Your task is to return all of the records exactly, minus any images.

◇ ◇ ◇

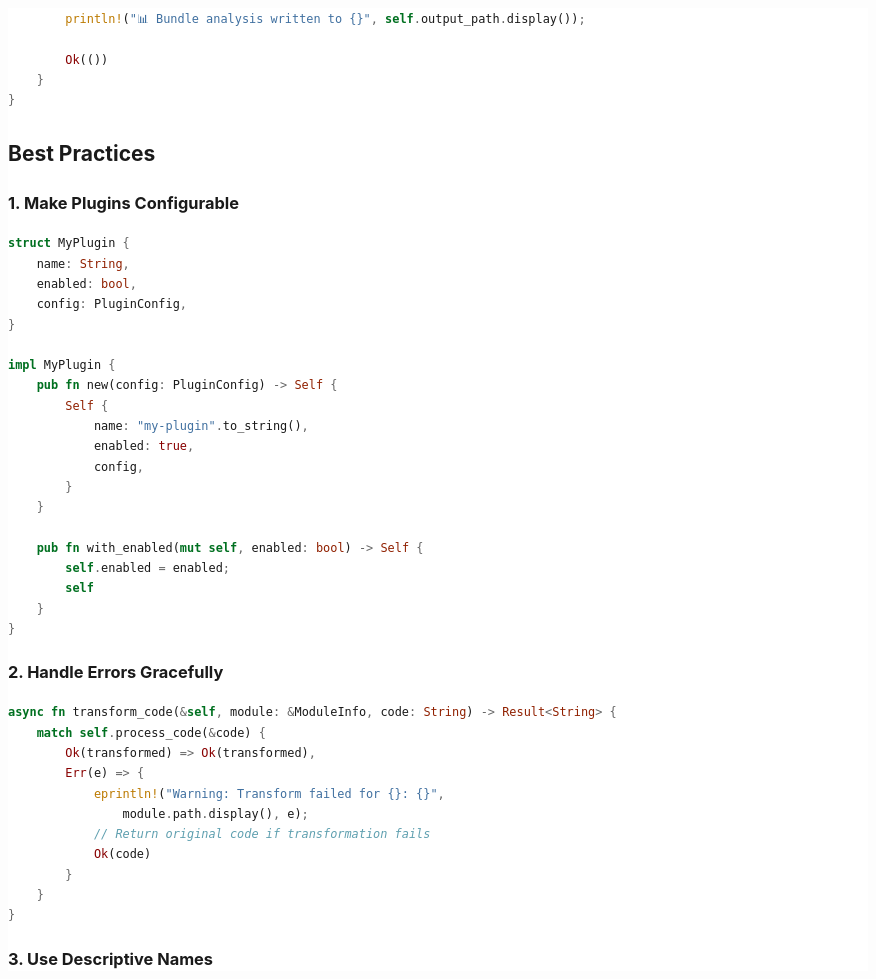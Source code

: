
 ```rust
        println!("📊 Bundle analysis written to {}", self.output_path.display());

        Ok(())
    }
}
```

## Best Practices

### 1. Make Plugins Configurable

```rust
struct MyPlugin {
    name: String,
    enabled: bool,
    config: PluginConfig,
}

impl MyPlugin {
    pub fn new(config: PluginConfig) -> Self {
        Self {
            name: "my-plugin".to_string(),
            enabled: true,
            config,
        }
    }

    pub fn with_enabled(mut self, enabled: bool) -> Self {
        self.enabled = enabled;
        self
    }
}
```

### 2. Handle Errors Gracefully

```rust
async fn transform_code(&self, module: &ModuleInfo, code: String) -> Result<String> {
    match self.process_code(&code) {
        Ok(transformed) => Ok(transformed),
        Err(e) => {
            eprintln!("Warning: Transform failed for {}: {}",
                module.path.display(), e);
            // Return original code if transformation fails
            Ok(code)
        }
    }
}
```

### 3. Use Descriptive Names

◇ ◇ ◇

(YOUR RESPONSE)
Source code

:
 ```rust
        println!("📊 Bundle analysis written to {}", self.output_path.display());

        Ok(())
    }
}
```

## Best Practices

### 1. Make Plugins Configurable

```rust
struct MyPlugin {
    name: String,
    enabled: bool,
    config: PluginConfig,
}

impl MyPlugin {
    pub fn new(config: PluginConfig) -> Self {
        Self {
            name: "my-plugin".to_string(),
            enabled: true,
            config,
        }
    }

    pub fn with_enabled(mut self, enabled: bool) -> Self {
        self.enabled = enabled;
        self
    }
}
```

### 2. Handle Errors Gracefully

```rust
async fn transform_code(&self, module: &ModuleInfo, code: String) -> Result<String> {
    match self.process_code(&code) {
        Ok(transformed) => Ok(transformed),
        Err(e) => {
            eprintln!("Warning: Transform failed for {}: {}",
                module.path.display(), e);
            // Return original code if transformation fails
            Ok(code)
        }
    }
}
```

### 3. Use Descriptive Names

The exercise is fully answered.